-- Material for this task follows --

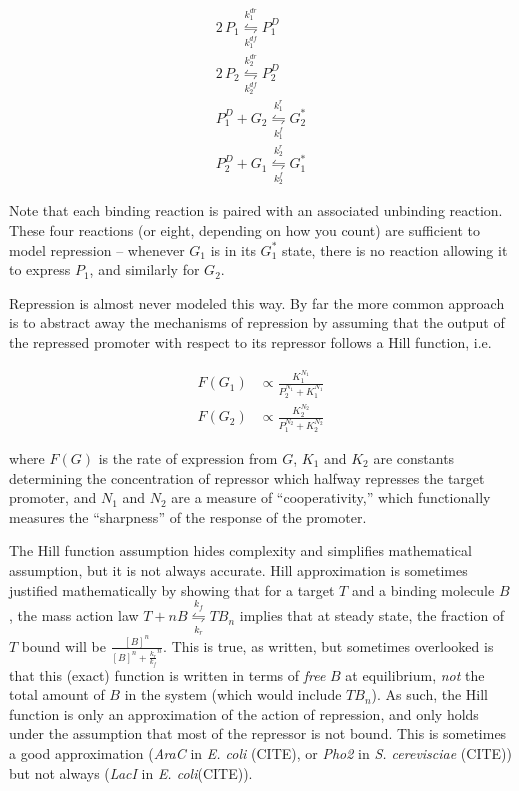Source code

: \documentclass[preprint,12pt]{elsarticle}
\begin{document}
\begin{align}
	2\,P_1 \underset{k^{df}_1}{\overset{k^{dr}_1}{\leftrightharpoons}} P_1^D\\
	2\,P_2 \underset{k^{df}_2}{\overset{k^{dr}_2}{\leftrightharpoons}} P_2^D\\
	P_1^D + G_2 \underset{k_1^f}{\overset{k_1^r}{\leftrightharpoons}} G_2^*\\
	P_2^D + G_1 \underset{k_2^f}{\overset{k_2^r}{\leftrightharpoons}} G_1^*
\end{align}

Note that each binding reaction is paired with an associated unbinding reaction. These four reactions (or eight, depending on how you count) are sufficient to model repression -- whenever $G_1$ is in its $G_1^*$ state, there is no reaction allowing it to express $P_1$, and similarly for $G_2$. 

Repression is almost never modeled this way. By far the more common approach is to abstract away the mechanisms of repression by assuming that the output of the repressed promoter with respect to its repressor follows a Hill function, i.e.

\begin{align}
	F(G_1) &\propto \frac{K_1^{N_1}}{P_2^{N_1} + K_1^{N_1}}\\
	F(G_2) &\propto \frac{K_2^{N_2}}{P_1^{N_2} + K_2^{N_2}}
\end{align}

where $F(G)$ is the rate of expression from $G$, $K_1$ and $K_2$ are constants determining the concentration of repressor which halfway represses the target promoter, and $N_1$ and $N_2$ are a measure of ``cooperativity,'' which functionally measures the ``sharpness'' of the response of the promoter. 

The Hill function assumption hides complexity and simplifies mathematical assumption, but it is not always accurate. Hill approximation is sometimes justified mathematically by showing that for a target $T$ and a binding molecule $B$, the mass action law $T + nB \underset{k_r}{\overset{k_f}{\leftrightharpoons}} TB_n$ implies that at steady state, the fraction of $T$ bound will be $\frac{[B]^n}{[B]^n + \frac{k_r}{k_f}^n}$. This is true, as written, but sometimes overlooked is that this (exact) function is written in terms of \emph{free} $B$ at equilibrium, \emph{not} the total amount of $B$ in the system (which would include $TB_n$). As such, the Hill function is only an approximation of the action of repression, and only holds under the assumption that most of the repressor is not bound. This is sometimes a good approximation (\emph{AraC} in \emph{E. coli} (CITE), or \emph{Pho2} in \emph{S. cerevisciae} (CITE)) but not always (\emph{LacI} in \emph{E. coli}(CITE)). 
\end{document}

-- Material for this task concluded --

Send back every record exactly as it stands, except the pictures.

Source code

: \documentclass[preprint,12pt]{elsarticle}
\begin{document}
\begin{align}
	2\,P_1 \underset{k^{df}_1}{\overset{k^{dr}_1}{\leftrightharpoons}} P_1^D\\
	2\,P_2 \underset{k^{df}_2}{\overset{k^{dr}_2}{\leftrightharpoons}} P_2^D\\
	P_1^D + G_2 \underset{k_1^f}{\overset{k_1^r}{\leftrightharpoons}} G_2^*\\
	P_2^D + G_1 \underset{k_2^f}{\overset{k_2^r}{\leftrightharpoons}} G_1^*
\end{align}

Note that each binding reaction is paired with an associated unbinding reaction. These four reactions (or eight, depending on how you count) are sufficient to model repression -- whenever $G_1$ is in its $G_1^*$ state, there is no reaction allowing it to express $P_1$, and similarly for $G_2$. 

Repression is almost never modeled this way. By far the more common approach is to abstract away the mechanisms of repression by assuming that the output of the repressed promoter with respect to its repressor follows a Hill function, i.e.

\begin{align}
	F(G_1) &\propto \frac{K_1^{N_1}}{P_2^{N_1} + K_1^{N_1}}\\
	F(G_2) &\propto \frac{K_2^{N_2}}{P_1^{N_2} + K_2^{N_2}}
\end{align}

where $F(G)$ is the rate of expression from $G$, $K_1$ and $K_2$ are constants determining the concentration of repressor which halfway represses the target promoter, and $N_1$ and $N_2$ are a measure of ``cooperativity,'' which functionally measures the ``sharpness'' of the response of the promoter. 

The Hill function assumption hides complexity and simplifies mathematical assumption, but it is not always accurate. Hill approximation is sometimes justified mathematically by showing that for a target $T$ and a binding molecule $B$, the mass action law $T + nB \underset{k_r}{\overset{k_f}{\leftrightharpoons}} TB_n$ implies that at steady state, the fraction of $T$ bound will be $\frac{[B]^n}{[B]^n + \frac{k_r}{k_f}^n}$. This is true, as written, but sometimes overlooked is that this (exact) function is written in terms of \emph{free} $B$ at equilibrium, \emph{not} the total amount of $B$ in the system (which would include $TB_n$). As such, the Hill function is only an approximation of the action of repression, and only holds under the assumption that most of the repressor is not bound. This is sometimes a good approximation (\emph{AraC} in \emph{E. coli} (CITE), or \emph{Pho2} in \emph{S. cerevisciae} (CITE)) but not always (\emph{LacI} in \emph{E. coli}(CITE)). 
\end{document}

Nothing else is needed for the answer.